[Opening INPUT DATA section]
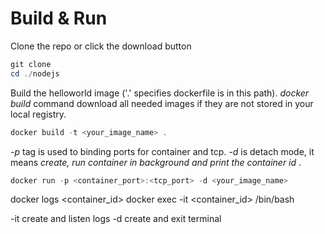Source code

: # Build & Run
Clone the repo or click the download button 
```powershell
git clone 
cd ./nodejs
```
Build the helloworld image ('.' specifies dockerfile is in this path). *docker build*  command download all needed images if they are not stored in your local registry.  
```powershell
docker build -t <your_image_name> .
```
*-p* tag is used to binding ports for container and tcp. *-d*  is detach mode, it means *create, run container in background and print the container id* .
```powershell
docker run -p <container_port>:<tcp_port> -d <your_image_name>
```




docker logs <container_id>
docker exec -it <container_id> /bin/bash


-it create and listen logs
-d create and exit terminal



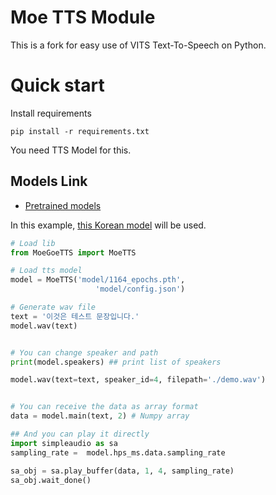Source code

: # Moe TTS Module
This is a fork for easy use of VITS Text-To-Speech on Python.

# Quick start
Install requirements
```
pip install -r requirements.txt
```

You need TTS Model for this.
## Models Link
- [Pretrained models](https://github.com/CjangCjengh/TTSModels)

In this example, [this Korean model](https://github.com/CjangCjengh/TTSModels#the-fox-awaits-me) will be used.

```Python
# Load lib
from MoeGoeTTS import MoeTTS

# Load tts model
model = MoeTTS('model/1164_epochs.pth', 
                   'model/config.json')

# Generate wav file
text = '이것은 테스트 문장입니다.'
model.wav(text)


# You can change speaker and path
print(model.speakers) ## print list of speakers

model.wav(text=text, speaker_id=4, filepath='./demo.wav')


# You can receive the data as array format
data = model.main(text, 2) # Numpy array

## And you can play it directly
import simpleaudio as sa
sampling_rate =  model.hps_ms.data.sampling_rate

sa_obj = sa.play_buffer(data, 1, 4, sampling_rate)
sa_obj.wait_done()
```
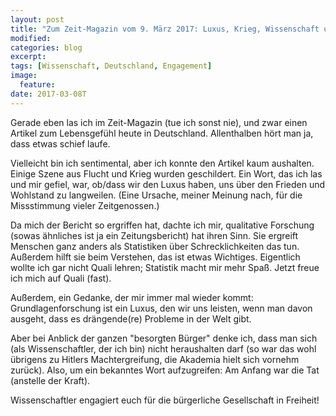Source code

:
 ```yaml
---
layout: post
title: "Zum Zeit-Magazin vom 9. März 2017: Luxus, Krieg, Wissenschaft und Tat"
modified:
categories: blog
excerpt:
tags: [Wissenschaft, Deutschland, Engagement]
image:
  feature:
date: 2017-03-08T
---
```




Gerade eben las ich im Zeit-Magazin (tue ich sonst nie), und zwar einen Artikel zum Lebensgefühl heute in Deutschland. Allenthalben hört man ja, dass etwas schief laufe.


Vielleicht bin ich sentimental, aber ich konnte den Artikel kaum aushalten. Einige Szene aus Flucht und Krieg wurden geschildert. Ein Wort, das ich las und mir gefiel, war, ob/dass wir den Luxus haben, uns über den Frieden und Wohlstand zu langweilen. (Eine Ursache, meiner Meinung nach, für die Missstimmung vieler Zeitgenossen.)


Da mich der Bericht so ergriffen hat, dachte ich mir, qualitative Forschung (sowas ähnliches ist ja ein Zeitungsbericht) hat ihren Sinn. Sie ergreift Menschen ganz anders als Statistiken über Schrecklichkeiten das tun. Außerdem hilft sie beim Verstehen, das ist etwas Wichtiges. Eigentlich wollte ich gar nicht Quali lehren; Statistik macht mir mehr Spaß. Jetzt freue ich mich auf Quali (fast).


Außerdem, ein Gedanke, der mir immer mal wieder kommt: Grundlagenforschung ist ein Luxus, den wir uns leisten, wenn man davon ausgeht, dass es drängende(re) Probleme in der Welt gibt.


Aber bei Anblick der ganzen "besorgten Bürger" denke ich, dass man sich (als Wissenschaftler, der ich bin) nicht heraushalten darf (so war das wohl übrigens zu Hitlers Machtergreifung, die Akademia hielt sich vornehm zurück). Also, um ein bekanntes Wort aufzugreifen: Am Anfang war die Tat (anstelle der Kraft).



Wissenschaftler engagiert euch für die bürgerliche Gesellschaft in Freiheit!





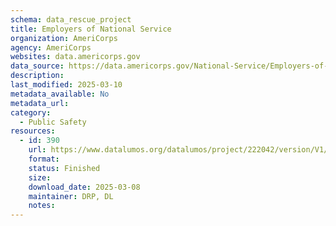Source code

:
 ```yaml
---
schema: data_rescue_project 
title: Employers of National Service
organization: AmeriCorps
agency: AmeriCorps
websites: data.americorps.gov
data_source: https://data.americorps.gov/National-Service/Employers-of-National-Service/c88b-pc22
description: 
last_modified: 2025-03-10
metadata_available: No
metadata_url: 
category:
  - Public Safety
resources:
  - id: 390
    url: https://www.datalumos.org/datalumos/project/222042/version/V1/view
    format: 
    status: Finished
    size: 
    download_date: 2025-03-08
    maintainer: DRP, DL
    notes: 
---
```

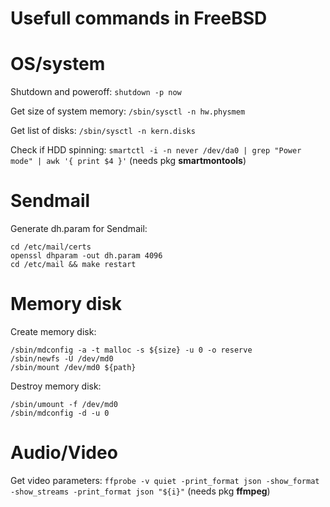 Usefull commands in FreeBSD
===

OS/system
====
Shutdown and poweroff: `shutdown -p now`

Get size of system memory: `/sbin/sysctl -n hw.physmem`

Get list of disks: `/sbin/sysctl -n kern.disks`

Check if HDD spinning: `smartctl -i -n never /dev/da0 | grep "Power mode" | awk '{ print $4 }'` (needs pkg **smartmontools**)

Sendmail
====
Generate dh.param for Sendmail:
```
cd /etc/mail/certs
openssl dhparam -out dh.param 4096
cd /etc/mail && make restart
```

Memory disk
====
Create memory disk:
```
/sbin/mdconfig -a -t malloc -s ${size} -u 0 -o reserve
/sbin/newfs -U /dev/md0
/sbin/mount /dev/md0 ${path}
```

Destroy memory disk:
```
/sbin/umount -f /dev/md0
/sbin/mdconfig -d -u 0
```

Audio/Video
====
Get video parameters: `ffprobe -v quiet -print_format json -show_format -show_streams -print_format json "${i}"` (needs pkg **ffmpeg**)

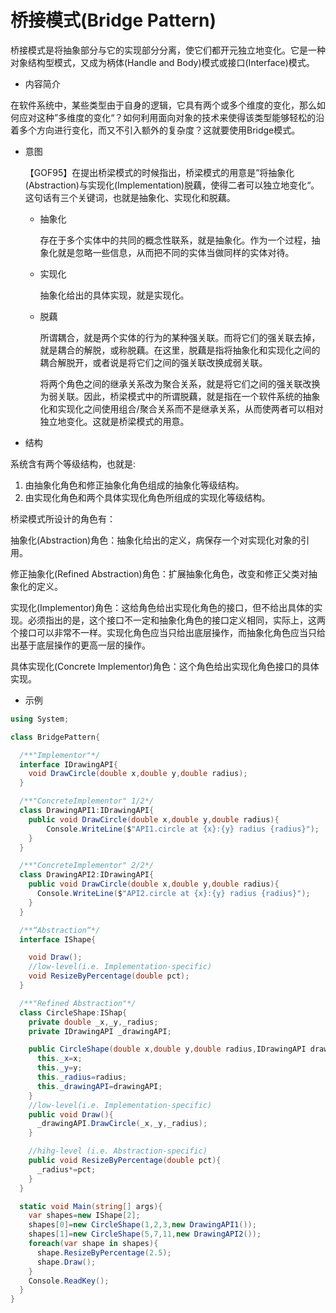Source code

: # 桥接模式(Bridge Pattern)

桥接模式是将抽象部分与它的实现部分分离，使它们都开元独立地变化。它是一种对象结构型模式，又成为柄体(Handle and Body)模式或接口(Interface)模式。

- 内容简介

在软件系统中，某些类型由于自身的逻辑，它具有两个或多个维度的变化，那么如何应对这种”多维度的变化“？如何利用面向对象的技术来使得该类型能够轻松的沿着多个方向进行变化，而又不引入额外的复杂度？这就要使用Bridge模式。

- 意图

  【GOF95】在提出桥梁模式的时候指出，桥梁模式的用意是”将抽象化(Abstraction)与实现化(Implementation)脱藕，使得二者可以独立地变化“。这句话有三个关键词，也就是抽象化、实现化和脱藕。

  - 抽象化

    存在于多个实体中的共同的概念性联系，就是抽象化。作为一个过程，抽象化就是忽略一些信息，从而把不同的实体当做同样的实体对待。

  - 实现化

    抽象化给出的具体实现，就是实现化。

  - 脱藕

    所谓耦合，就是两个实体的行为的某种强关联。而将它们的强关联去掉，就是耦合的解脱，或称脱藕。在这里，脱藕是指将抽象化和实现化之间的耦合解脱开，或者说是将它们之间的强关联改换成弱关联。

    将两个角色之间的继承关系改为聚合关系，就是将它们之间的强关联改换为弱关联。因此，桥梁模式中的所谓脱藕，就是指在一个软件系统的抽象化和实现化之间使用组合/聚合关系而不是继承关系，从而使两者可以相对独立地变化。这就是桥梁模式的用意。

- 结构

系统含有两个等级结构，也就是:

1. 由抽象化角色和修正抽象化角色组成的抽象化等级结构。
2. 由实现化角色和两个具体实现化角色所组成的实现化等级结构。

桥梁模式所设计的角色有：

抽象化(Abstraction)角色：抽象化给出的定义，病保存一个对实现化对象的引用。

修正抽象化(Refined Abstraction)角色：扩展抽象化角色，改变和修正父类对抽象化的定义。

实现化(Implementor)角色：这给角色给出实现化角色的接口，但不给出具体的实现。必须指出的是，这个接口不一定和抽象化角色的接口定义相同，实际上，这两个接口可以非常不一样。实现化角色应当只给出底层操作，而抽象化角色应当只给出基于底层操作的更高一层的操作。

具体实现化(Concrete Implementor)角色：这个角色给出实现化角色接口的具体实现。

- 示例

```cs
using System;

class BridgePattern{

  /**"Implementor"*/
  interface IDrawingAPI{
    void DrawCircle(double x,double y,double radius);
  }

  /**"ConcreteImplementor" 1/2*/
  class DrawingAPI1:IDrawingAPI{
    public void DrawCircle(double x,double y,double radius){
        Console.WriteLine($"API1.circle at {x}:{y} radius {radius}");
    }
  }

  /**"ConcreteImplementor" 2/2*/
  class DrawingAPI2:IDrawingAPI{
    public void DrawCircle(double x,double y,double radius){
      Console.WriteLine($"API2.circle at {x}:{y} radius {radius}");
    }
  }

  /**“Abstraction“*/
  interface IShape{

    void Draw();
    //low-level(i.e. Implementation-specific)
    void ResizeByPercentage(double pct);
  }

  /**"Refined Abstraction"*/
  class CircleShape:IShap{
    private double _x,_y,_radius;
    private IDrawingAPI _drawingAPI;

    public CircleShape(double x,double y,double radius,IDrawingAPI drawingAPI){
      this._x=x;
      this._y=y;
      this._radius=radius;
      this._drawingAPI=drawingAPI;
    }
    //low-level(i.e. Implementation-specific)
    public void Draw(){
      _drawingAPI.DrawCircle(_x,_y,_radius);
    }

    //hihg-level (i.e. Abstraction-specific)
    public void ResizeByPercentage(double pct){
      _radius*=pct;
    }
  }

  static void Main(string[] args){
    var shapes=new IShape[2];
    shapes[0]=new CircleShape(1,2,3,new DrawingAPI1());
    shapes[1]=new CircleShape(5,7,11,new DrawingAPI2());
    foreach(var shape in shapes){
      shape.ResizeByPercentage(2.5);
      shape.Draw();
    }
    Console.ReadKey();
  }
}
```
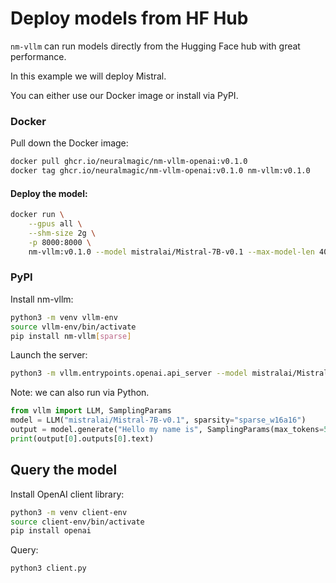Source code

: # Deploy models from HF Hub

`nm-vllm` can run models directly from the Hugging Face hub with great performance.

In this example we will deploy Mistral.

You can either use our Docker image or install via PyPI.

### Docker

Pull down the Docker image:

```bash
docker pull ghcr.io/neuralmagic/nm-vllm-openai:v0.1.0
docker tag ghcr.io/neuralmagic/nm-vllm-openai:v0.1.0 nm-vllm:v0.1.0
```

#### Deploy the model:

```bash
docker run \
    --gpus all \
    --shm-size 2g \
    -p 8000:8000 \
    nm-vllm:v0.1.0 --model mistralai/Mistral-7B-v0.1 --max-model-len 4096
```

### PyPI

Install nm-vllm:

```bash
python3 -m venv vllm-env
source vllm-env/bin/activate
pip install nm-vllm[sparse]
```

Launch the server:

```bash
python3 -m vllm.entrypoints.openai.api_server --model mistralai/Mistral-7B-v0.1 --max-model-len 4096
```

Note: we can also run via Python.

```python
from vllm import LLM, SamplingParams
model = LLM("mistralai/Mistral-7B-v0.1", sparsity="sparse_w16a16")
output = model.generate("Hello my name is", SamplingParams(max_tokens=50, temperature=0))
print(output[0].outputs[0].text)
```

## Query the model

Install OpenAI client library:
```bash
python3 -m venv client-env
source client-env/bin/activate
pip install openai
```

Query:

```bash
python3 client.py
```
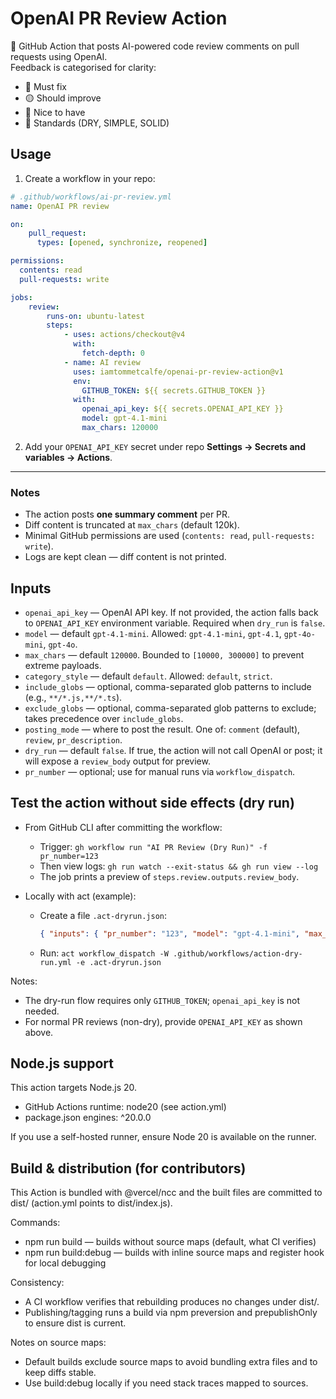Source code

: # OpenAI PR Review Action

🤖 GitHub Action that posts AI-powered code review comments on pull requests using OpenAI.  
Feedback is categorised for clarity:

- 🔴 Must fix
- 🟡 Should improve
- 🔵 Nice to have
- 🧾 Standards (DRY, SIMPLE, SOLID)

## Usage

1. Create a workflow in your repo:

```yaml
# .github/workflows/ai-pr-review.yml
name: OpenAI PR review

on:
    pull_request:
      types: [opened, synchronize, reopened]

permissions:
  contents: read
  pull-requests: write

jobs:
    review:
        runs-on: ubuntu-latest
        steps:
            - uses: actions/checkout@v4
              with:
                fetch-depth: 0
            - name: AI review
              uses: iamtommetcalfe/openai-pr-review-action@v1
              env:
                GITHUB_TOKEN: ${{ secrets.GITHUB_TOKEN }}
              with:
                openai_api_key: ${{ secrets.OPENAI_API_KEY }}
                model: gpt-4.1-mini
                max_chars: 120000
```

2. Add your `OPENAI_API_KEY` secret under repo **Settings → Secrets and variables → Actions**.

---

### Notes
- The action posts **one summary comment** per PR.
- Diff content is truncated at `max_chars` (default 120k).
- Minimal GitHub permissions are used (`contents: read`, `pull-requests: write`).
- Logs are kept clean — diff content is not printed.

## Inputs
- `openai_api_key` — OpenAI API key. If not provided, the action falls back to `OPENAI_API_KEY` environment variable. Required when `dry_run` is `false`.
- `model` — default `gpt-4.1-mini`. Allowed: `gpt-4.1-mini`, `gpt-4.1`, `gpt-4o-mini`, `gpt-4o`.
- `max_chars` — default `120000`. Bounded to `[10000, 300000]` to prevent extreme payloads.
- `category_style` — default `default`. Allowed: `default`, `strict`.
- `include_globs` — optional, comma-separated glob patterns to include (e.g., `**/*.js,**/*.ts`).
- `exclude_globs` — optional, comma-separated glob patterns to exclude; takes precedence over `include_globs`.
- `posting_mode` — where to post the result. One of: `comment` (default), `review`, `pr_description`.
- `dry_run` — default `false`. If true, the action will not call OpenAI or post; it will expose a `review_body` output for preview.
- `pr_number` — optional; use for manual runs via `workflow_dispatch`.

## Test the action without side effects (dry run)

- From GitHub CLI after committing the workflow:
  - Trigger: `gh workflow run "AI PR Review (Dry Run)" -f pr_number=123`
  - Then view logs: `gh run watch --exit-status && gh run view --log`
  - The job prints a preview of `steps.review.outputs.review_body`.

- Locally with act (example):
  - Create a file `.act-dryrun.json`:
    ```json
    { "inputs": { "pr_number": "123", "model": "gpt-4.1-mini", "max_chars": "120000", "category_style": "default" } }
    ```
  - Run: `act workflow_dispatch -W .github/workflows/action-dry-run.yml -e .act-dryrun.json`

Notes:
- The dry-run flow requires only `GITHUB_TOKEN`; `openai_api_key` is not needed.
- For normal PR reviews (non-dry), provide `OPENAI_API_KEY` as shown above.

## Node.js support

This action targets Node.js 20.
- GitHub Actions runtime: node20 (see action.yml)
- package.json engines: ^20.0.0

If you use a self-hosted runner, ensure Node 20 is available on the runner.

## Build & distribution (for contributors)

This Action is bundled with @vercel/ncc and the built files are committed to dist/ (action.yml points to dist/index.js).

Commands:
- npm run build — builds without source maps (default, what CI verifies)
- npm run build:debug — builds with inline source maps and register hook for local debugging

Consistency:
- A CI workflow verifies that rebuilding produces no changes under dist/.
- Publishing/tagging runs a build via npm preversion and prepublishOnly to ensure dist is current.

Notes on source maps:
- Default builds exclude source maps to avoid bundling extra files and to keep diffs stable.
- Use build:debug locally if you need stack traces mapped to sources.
[Closing INPUT DATA section]
WORK ITEM | Tally the lines of the data that contain the string "private", and report nothing but the tally.

RESPONSE | 2